Ads from PCs to TVs
The goal, said executives from both companies, is to develop models or templates that make it easier to bring ads from PCs to TV screens. Intel's Viiv has marketed itself on being a chip that allows users to send internet content to the TV.
"Think about all of the content available on the internet being available in a living-room environment," said Daryl Simm, CEO of Omnicom Media Group. "Development of broad-scale distribution of this kind of content is a certainty and so appealing to consumers and advertisers."
He said a core part of the appeal of such a system would be "making TV as accountable as the internet" by using customized messages and with the potential to get feedback from the viewer. Today there is no industry standard for IP-delivered ads to a TV.

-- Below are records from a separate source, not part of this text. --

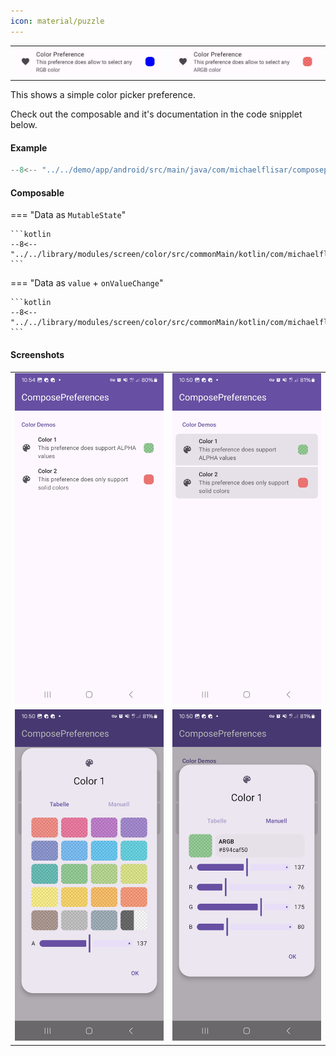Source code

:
 ```yaml
---
icon: material/puzzle
---
```


|                                                   |                                                   |
|---------------------------------------------------|---------------------------------------------------|
| ![Screenshot](../screenshots/previews/color1.jpg) | ![Screenshot](../screenshots/previews/color2.jpg) |

This shows a simple color picker preference.

Check out the composable and it's documentation in the code snipplet below.

#### Example

```kotlin
--8<-- "../../demo/app/android/src/main/java/com/michaelflisar/composepreferences/demo/demos/PrefScreenDemo.kt:demo-color"
```

#### Composable

=== "Data as `MutableState`"

    ```kotlin
    --8<-- "../../library/modules/screen/color/src/commonMain/kotlin/com/michaelflisar/composepreferences/screen/color/PreferenceColor.kt:constructor"
    ```

=== "Data as `value` + `onValueChange`"

    ```kotlin
    --8<-- "../../library/modules/screen/color/src/commonMain/kotlin/com/michaelflisar/composepreferences/screen/color/PreferenceColor.kt:constructor2"
    ```

#### Screenshots

|                                                       |                                                       |
|-------------------------------------------------------|-------------------------------------------------------|
| ![Screenshot](../screenshots/color/color-default.jpg) | ![Screenshot](../screenshots/color/color-modern.jpg)  |
| ![Screenshot](../screenshots/color/color-dialog.jpg)  | ![Screenshot](../screenshots/color/color-dialog2.jpg) |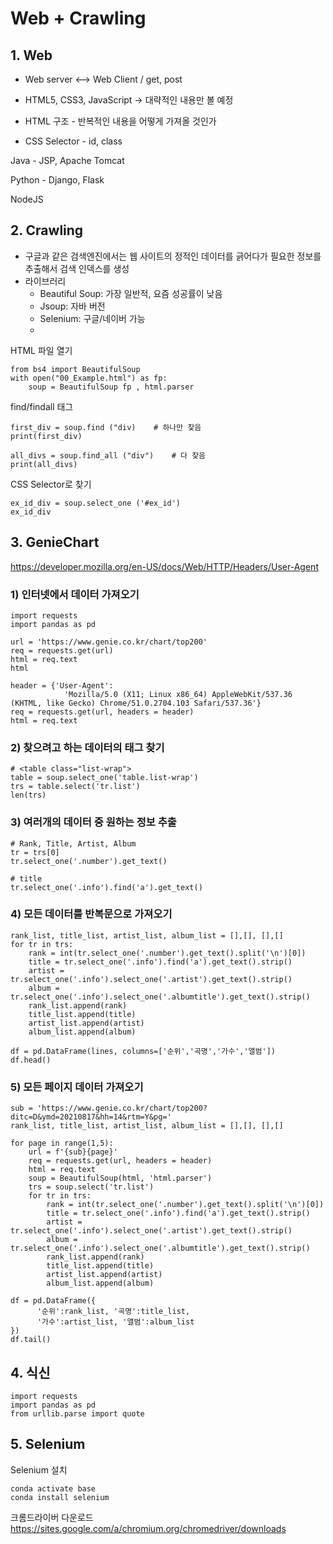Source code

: # Web + Crawling





## 1. Web



- Web server <--> Web Client / get, post

- HTML5, CSS3, JavaScript -> 대략적인 내용만 볼 예정

- HTML 구조 - 반복적인 내용을 어떻게 가져올 것인가

- CSS Selector - id, class

  

Java - JSP, Apache Tomcat

Python - Django, Flask

NodeJS









## 2. Crawling



- 구글과 같은 검색엔진에서는 웹 사이트의 정적인 데이터를 긁어다가 필요한
  정보를 추출해서 검색 인덱스를 생성
- 라이브러리
  - Beautiful Soup: 가장 일반적, 요즘 성공률이 낮음
  - Jsoup: 자바 버전
  - Selenium: 구글/네이버 가능
  - 

HTML 파일 열기

```
from bs4 import BeautifulSoup
with open("00_Example.html") as fp:
	soup = BeautifulSoup fp , html.parser
```



find/findall 태그

```
first_div = soup.find ("div) 	# 하나만 찾음
print(first_div)
```

```
all_divs = soup.find_all ("div")	# 다 찾음
print(all_divs)
```



CSS Selector로 찾기

```
ex_id_div = soup.select_one ('#ex_id')
ex_id_div
```









## 3. GenieChart



https://developer.mozilla.org/en-US/docs/Web/HTTP/Headers/User-Agent



### 1) 인터넷에서 데이터 가져오기

```
import requests
import pandas as pd
```

```
url = 'https://www.genie.co.kr/chart/top200'
req = requests.get(url)
html = req.text
html
```

```
header = {'User-Agent': 
            'Mozilla/5.0 (X11; Linux x86_64) AppleWebKit/537.36 (KHTML, like Gecko) Chrome/51.0.2704.103 Safari/537.36'}
req = requests.get(url, headers = header)
html = req.text
```





### 2) 찾으려고 하는 데이터의 태그 찾기

```
# <table class="list-wrap">
table = soup.select_one('table.list-wrap')
trs = table.select('tr.list')
len(trs)
```





### 3) 여러개의 데이터 중 원하는 정보 추출

```
# Rank, Title, Artist, Album
tr = trs[0]
tr.select_one('.number').get_text()
```

```
# title
tr.select_one('.info').find('a').get_text()
```



### 4) 모든 데이터를 반복문으로 가져오기

```
rank_list, title_list, artist_list, album_list = [],[], [],[]
for tr in trs:
    rank = int(tr.select_one('.number').get_text().split('\n')[0])
    title = tr.select_one('.info').find('a').get_text().strip()
    artist = tr.select_one('.info').select_one('.artist').get_text().strip()
    album = tr.select_one('.info').select_one('.albumtitle').get_text().strip()
    rank_list.append(rank)
    title_list.append(title)
    artist_list.append(artist)
    album_list.append(album)
```

```
df = pd.DataFrame(lines, columns=['순위','곡명','가수','앨범'])
df.head()
```





### 5) 모든 페이지 데이터 가져오기

```
sub = 'https://www.genie.co.kr/chart/top200?ditc=D&ymd=20210817&hh=14&rtm=Y&pg='
rank_list, title_list, artist_list, album_list = [],[], [],[]

for page in range(1,5):
    url = f'{sub}{page}'
    req = requests.get(url, headers = header)
    html = req.text
    soup = BeautifulSoup(html, 'html.parser')
    trs = soup.select('tr.list')
    for tr in trs:
        rank = int(tr.select_one('.number').get_text().split('\n')[0])
        title = tr.select_one('.info').find('a').get_text().strip()
        artist = tr.select_one('.info').select_one('.artist').get_text().strip()
        album = tr.select_one('.info').select_one('.albumtitle').get_text().strip()
        rank_list.append(rank)
        title_list.append(title)
        artist_list.append(artist)
        album_list.append(album)
```

```
df = pd.DataFrame({
      '순위':rank_list, '곡명':title_list,
      '가수':artist_list, '앨범':album_list
})
df.tail()
```







## 4. 식신



```
import requests
import pandas as pd
from urllib.parse import quote
```









## 5. Selenium

Selenium 설치

```
conda activate base
conda install selenium
```



크롬드라이버 다운로드 https://sites.google.com/a/chromium.org/chromedriver/downloads





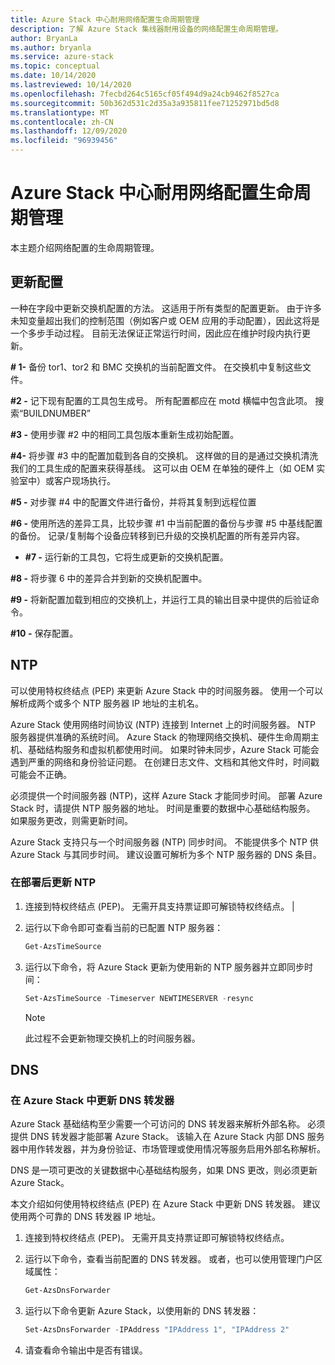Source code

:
 ```yaml
---
title: Azure Stack 中心耐用网络配置生命周期管理
description: 了解 Azure Stack 集线器耐用设备的网络配置生命周期管理。
author: BryanLa
ms.author: bryanla
ms.service: azure-stack
ms.topic: conceptual
ms.date: 10/14/2020
ms.lastreviewed: 10/14/2020
ms.openlocfilehash: 7fecbd264c5165cf05f494d9a24cb9462f8527ca
ms.sourcegitcommit: 50b362d531c2d35a3a935811fee71252971bd5d8
ms.translationtype: MT
ms.contentlocale: zh-CN
ms.lasthandoff: 12/09/2020
ms.locfileid: "96939456"
---
```

# <a name="azure-stack-hub-ruggedized-network-configuration-lifecycle-management"></a>Azure Stack 中心耐用网络配置生命周期管理

本主题介绍网络配置的生命周期管理。

## <a name="update-configuration"></a>更新配置


一种在字段中更新交换机配置的方法。 这适用于所有类型的配置更新。 由于许多未知变量超出我们的控制范围（例如客户或 OEM 应用的手动配置），因此这将是一个多步手动过程。 目前无法保证正常运行时间，因此应在维护时段内执行更新。

**\# 1-** 备份 tor1、tor2 和 BMC 交换机的当前配置文件。 在交换机中复制这些文件。

**\#2 -** 记下现有配置的工具包生成号。
所有配置都应在 motd 横幅中包含此项。 搜索“BUILDNUMBER”

**\#3 -** 使用步骤 \#2 中的相同工具包版本重新生成初始配置。

**\#4-** 将步骤 \#3 中的配置加载到各自的交换机。
这样做的目的是通过交换机清洗我们的工具生成的配置来获得基线。 这可以由 OEM 在单独的硬件上（如 OEM 实验室中）或客户现场执行。

**\#5 -** 对步骤 \#4 中的配置文件进行备份，并将其复制到远程位置

**\#6 -** 使用所选的差异工具，比较步骤 \#1 中当前配置的备份与步骤 \#5 中基线配置的备份。 记录/复制每个设备应转移到已升级的交换机配置的所有差异内容。

- **\#7 -** 运行新的工具包，它将生成更新的交换机配置。

**\#8 -** 将步骤 6 中的差异合并到新的交换机配置中。

**\#9 -** 将新配置加载到相应的交换机上，并运行工具的输出目录中提供的后验证命令。

**\#10 -** 保存配置。

## <a name="ntp"></a>NTP

可以使用特权终结点 (PEP) 来更新 Azure Stack 中的时间服务器。 使用一个可以解析成两个或多个 NTP 服务器 IP 地址的主机名。

Azure Stack 使用网络时间协议 (NTP) 连接到 Internet 上的时间服务器。 NTP 服务器提供准确的系统时间。 Azure Stack 的物理网络交换机、硬件生命周期主机、基础结构服务和虚拟机都使用时间。 如果时钟未同步，Azure Stack 可能会遇到严重的网络和身份验证问题。 在创建日志文件、文档和其他文件时，时间戳可能会不正确。

必须提供一个时间服务器 (NTP)，这样 Azure Stack 才能同步时间。
部署 Azure Stack 时，请提供 NTP 服务器的地址。 时间是重要的数据中心基础结构服务。 如果服务更改，则需更新时间。

Azure Stack 支持只与一个时间服务器 (NTP) 同步时间。 不能提供多个 NTP 供 Azure Stack 与其同步时间。 建议设置可解析为多个 NTP 服务器的 DNS 条目。 

### <a name="update-ntp-post-deployment"></a>在部署后更新 NTP

1.  连接到特权终结点 (PEP)。 无需开具支持票证即可解锁特权终结点。 |

2.  运行以下命令即可查看当前的已配置 NTP 服务器：

    ```powershell
    Get-AzsTimeSource
    ```

3.  运行以下命令，将 Azure Stack 更新为使用新的 NTP 服务器并立即同步时间：

    ```powershell
    Set-AzsTimeSource -Timeserver NEWTIMESERVER -resync
    ```

    >[!NOTE] 
    > 此过程不会更新物理交换机上的时间服务器。 

## <a name="dns"></a>DNS

### <a name="update-the-dns-forwarder-in-azure-stack"></a>在 Azure Stack 中更新 DNS 转发器

Azure Stack 基础结构至少需要一个可访问的 DNS 转发器来解析外部名称。 必须提供 DNS 转发器才能部署 Azure Stack。 该输入在 Azure Stack 内部 DNS 服务器中用作转发器，并为身份验证、市场管理或使用情况等服务启用外部名称解析。

DNS 是一项可更改的关键数据中心基础结构服务，如果 DNS 更改，则必须更新 Azure Stack。

本文介绍如何使用特权终结点 (PEP) 在 Azure Stack 中更新 DNS 转发器。 建议使用两个可靠的 DNS 转发器 IP 地址。

1.  连接到特权终结点 (PEP)。 无需开具支持票证即可解锁特权终结点。 

2.  运行以下命令，查看当前配置的 DNS 转发器。 或者，也可以使用管理门户区域属性：

    ```powershell
    Get-AzsDnsForwarder
    ```

3.  运行以下命令更新 Azure Stack，以使用新的 DNS 转发器：

    ```powershell
    Set-AzsDnsForwarder -IPAddress "IPAddress 1", "IPAddress 2" 
    ```

4.  请查看命令输出中是否有错误。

The deal shows a desire on behalf of media companies and advertisers to experiment with various video business models but it also might signal a wish to get in early on the technology and make sure there are more possibilities for ad models. By contrast, cable operators' video on demand systems were not created with advertising front of mind and a lack of standards and compatibility has slowed VOD advertising growth.
Omnicom Media Group's Next fund pools clients' money to allow it to experiment in digital/emerging-media space.
Intel said it had been talking to several different agencies and holding companies about experimenting in the space, but Omnicom signed the first nonexclusive partnership. (The partnership is unrelated to Intel's advertising account, the company said. Its agency of record remains Interpublic Group of Cos.)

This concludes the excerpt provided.